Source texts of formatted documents
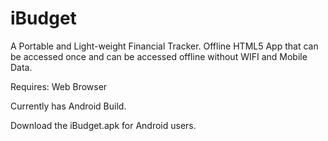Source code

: # iBudget

A Portable and Light-weight Financial Tracker.
Offline HTML5 App that can be accessed once and can be accessed offline without WIFI and Mobile Data.

Requires:
Web Browser

Currently has Android Build.

Download the iBudget.apk for Android users.
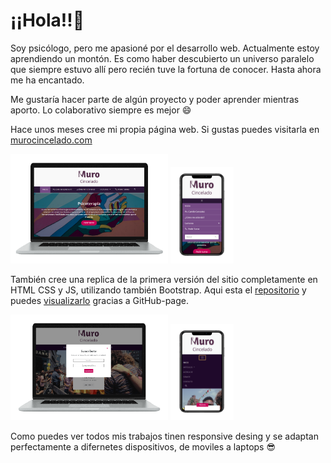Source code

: # ¡¡Hola!!👋 

Soy psicólogo, pero me apasioné por el desarrollo web. Actualmente estoy aprendiendo un montón. Es como haber descubierto un universo paralelo que siempre estuvo allí pero recién tuve la fortuna de conocer. Hasta ahora me ha encantado.

Me gustaría hacer parte de algún proyecto y poder aprender mientras aporto. Lo colaborativo siempre es mejor 😄

Hace unos meses cree mi propia página web. Si gustas puedes visitarla en [murocincelado.com](https://murocincelado.com/) 

<img  src='./murocincelado.png' height='50%' width='50%'>    <img  src='./murophone.png' height='20%' width='20%'>

También cree una replica de la primera versión del sitio completamente en HTML CSS y JS, utilizando también Bootstrap. Aqui esta el [repositorio](https://github.com/jmilo13/muro_cincelado) y puedes [visualizarlo](https://jmilo13.github.io/muro_cincelado/) gracias a GitHub-page.

<img  src='./replica.png' height='50%' width='50%'>    <img  src='./repliphone.png' height='20%' width='20%'>

Como puedes ver todos mis trabajos tinen responsive desing y se adaptan perfectamente a difernetes dispositivos, de moviles a laptops 😎 


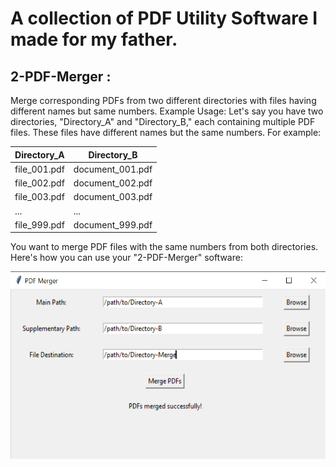 # A collection of PDF Utility Software I made for my father.

## 2-PDF-Merger :
Merge corresponding PDFs from two different directories with files having different names but same numbers.
Example Usage: Let's say you have two directories, "Directory_A" and "Directory_B," each containing multiple PDF files. These files have different names but the same numbers. For example:

| Directory_A      | Directory_B           |
|------------------|------------------------|
| file_001.pdf     | document_001.pdf      |
| file_002.pdf     | document_002.pdf      |
| file_003.pdf     | document_003.pdf      |
| ...              | ...                   |
| file_999.pdf     | document_999.pdf      |

You want to merge PDF files with the same numbers from both directories. Here's how you can use your "2-PDF-Merger" software:

<img src="image.png" alt="Alt text" width="600" height="300" />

REQUIREMENT -
Exactly as they appear above, print all the lines, but not the pictures.

WRITTEN ANSWER -
Source code

: # iBudget

A Portable and Light-weight Financial Tracker.
Offline HTML5 App that can be accessed once and can be accessed offline without WIFI and Mobile Data.

Requires:
Web Browser

Currently has Android Build.

Download the iBudget.apk for Android users.
Source code

: # ¡¡Hola!!👋 

Soy psicólogo, pero me apasioné por el desarrollo web. Actualmente estoy aprendiendo un montón. Es como haber descubierto un universo paralelo que siempre estuvo allí pero recién tuve la fortuna de conocer. Hasta ahora me ha encantado.

Me gustaría hacer parte de algún proyecto y poder aprender mientras aporto. Lo colaborativo siempre es mejor 😄

Hace unos meses cree mi propia página web. Si gustas puedes visitarla en [murocincelado.com](https://murocincelado.com/) 

<img  src='./murocincelado.png' height='50%' width='50%'>    <img  src='./murophone.png' height='20%' width='20%'>

También cree una replica de la primera versión del sitio completamente en HTML CSS y JS, utilizando también Bootstrap. Aqui esta el [repositorio](https://github.com/jmilo13/muro_cincelado) y puedes [visualizarlo](https://jmilo13.github.io/muro_cincelado/) gracias a GitHub-page.

<img  src='./replica.png' height='50%' width='50%'>    <img  src='./repliphone.png' height='20%' width='20%'>

Como puedes ver todos mis trabajos tinen responsive desing y se adaptan perfectamente a difernetes dispositivos, de moviles a laptops 😎 


 # A collection of PDF Utility Software I made for my father.

## 2-PDF-Merger :
Merge corresponding PDFs from two different directories with files having different names but same numbers.
Example Usage: Let's say you have two directories, "Directory_A" and "Directory_B," each containing multiple PDF files. These files have different names but the same numbers. For example:

| Directory_A      | Directory_B           |
|------------------|------------------------|
| file_001.pdf     | document_001.pdf      |
| file_002.pdf     | document_002.pdf      |
| file_003.pdf     | document_003.pdf      |
| ...              | ...                   |
| file_999.pdf     | document_999.pdf      |

You want to merge PDF files with the same numbers from both directories. Here's how you can use your "2-PDF-Merger" software:

<img src="image.png" alt="Alt text" width="600" height="300" />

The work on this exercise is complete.